• What to work on: Each record must be repeated exactly as it stands.

• Extracted records:
▼

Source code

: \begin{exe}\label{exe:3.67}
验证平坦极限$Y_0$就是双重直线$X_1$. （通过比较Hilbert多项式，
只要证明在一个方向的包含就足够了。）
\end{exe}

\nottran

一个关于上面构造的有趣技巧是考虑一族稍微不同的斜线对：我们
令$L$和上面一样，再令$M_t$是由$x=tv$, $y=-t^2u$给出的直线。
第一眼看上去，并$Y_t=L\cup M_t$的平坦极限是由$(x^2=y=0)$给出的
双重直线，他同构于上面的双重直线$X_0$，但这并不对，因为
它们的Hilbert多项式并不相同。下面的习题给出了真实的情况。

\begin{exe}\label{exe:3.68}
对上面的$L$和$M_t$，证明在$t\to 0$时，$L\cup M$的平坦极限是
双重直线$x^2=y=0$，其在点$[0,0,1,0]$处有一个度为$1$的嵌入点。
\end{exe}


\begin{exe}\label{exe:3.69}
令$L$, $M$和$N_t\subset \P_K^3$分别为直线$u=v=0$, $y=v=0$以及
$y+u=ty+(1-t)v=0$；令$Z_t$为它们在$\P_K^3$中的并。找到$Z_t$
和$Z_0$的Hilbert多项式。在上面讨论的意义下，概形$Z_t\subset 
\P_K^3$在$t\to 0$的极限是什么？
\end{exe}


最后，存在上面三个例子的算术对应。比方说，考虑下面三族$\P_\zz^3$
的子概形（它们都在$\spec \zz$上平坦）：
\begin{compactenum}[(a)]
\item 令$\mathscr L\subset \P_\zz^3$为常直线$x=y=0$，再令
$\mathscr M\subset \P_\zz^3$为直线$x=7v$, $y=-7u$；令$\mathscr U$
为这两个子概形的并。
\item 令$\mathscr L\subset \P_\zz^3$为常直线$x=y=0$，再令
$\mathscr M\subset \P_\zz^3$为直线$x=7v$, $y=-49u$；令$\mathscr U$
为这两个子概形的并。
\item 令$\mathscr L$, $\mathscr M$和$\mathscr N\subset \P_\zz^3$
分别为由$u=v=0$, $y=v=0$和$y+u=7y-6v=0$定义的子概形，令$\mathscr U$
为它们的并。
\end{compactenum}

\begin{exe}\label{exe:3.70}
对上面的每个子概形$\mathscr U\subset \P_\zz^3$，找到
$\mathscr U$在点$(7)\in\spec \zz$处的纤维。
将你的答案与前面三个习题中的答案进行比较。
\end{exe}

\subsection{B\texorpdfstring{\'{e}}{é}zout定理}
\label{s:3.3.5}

▲

• Answer box:
Source code

: \begin{exe}\label{exe:3.67}
验证平坦极限$Y_0$就是双重直线$X_1$. （通过比较Hilbert多项式，
只要证明在一个方向的包含就足够了。）
\end{exe}

\nottran

一个关于上面构造的有趣技巧是考虑一族稍微不同的斜线对：我们
令$L$和上面一样，再令$M_t$是由$x=tv$, $y=-t^2u$给出的直线。
第一眼看上去，并$Y_t=L\cup M_t$的平坦极限是由$(x^2=y=0)$给出的
双重直线，他同构于上面的双重直线$X_0$，但这并不对，因为
它们的Hilbert多项式并不相同。下面的习题给出了真实的情况。

\begin{exe}\label{exe:3.68}
对上面的$L$和$M_t$，证明在$t\to 0$时，$L\cup M$的平坦极限是
双重直线$x^2=y=0$，其在点$[0,0,1,0]$处有一个度为$1$的嵌入点。
\end{exe}


\begin{exe}\label{exe:3.69}
令$L$, $M$和$N_t\subset \P_K^3$分别为直线$u=v=0$, $y=v=0$以及
$y+u=ty+(1-t)v=0$；令$Z_t$为它们在$\P_K^3$中的并。找到$Z_t$
和$Z_0$的Hilbert多项式。在上面讨论的意义下，概形$Z_t\subset 
\P_K^3$在$t\to 0$的极限是什么？
\end{exe}


最后，存在上面三个例子的算术对应。比方说，考虑下面三族$\P_\zz^3$
的子概形（它们都在$\spec \zz$上平坦）：
\begin{compactenum}[(a)]
\item 令$\mathscr L\subset \P_\zz^3$为常直线$x=y=0$，再令
$\mathscr M\subset \P_\zz^3$为直线$x=7v$, $y=-7u$；令$\mathscr U$
为这两个子概形的并。
\item 令$\mathscr L\subset \P_\zz^3$为常直线$x=y=0$，再令
$\mathscr M\subset \P_\zz^3$为直线$x=7v$, $y=-49u$；令$\mathscr U$
为这两个子概形的并。
\item 令$\mathscr L$, $\mathscr M$和$\mathscr N\subset \P_\zz^3$
分别为由$u=v=0$, $y=v=0$和$y+u=7y-6v=0$定义的子概形，令$\mathscr U$
为它们的并。
\end{compactenum}

\begin{exe}\label{exe:3.70}
对上面的每个子概形$\mathscr U\subset \P_\zz^3$，找到
$\mathscr U$在点$(7)\in\spec \zz$处的纤维。
将你的答案与前面三个习题中的答案进行比较。
\end{exe}

\subsection{B\texorpdfstring{\'{e}}{é}zout定理}
\label{s:3.3.5}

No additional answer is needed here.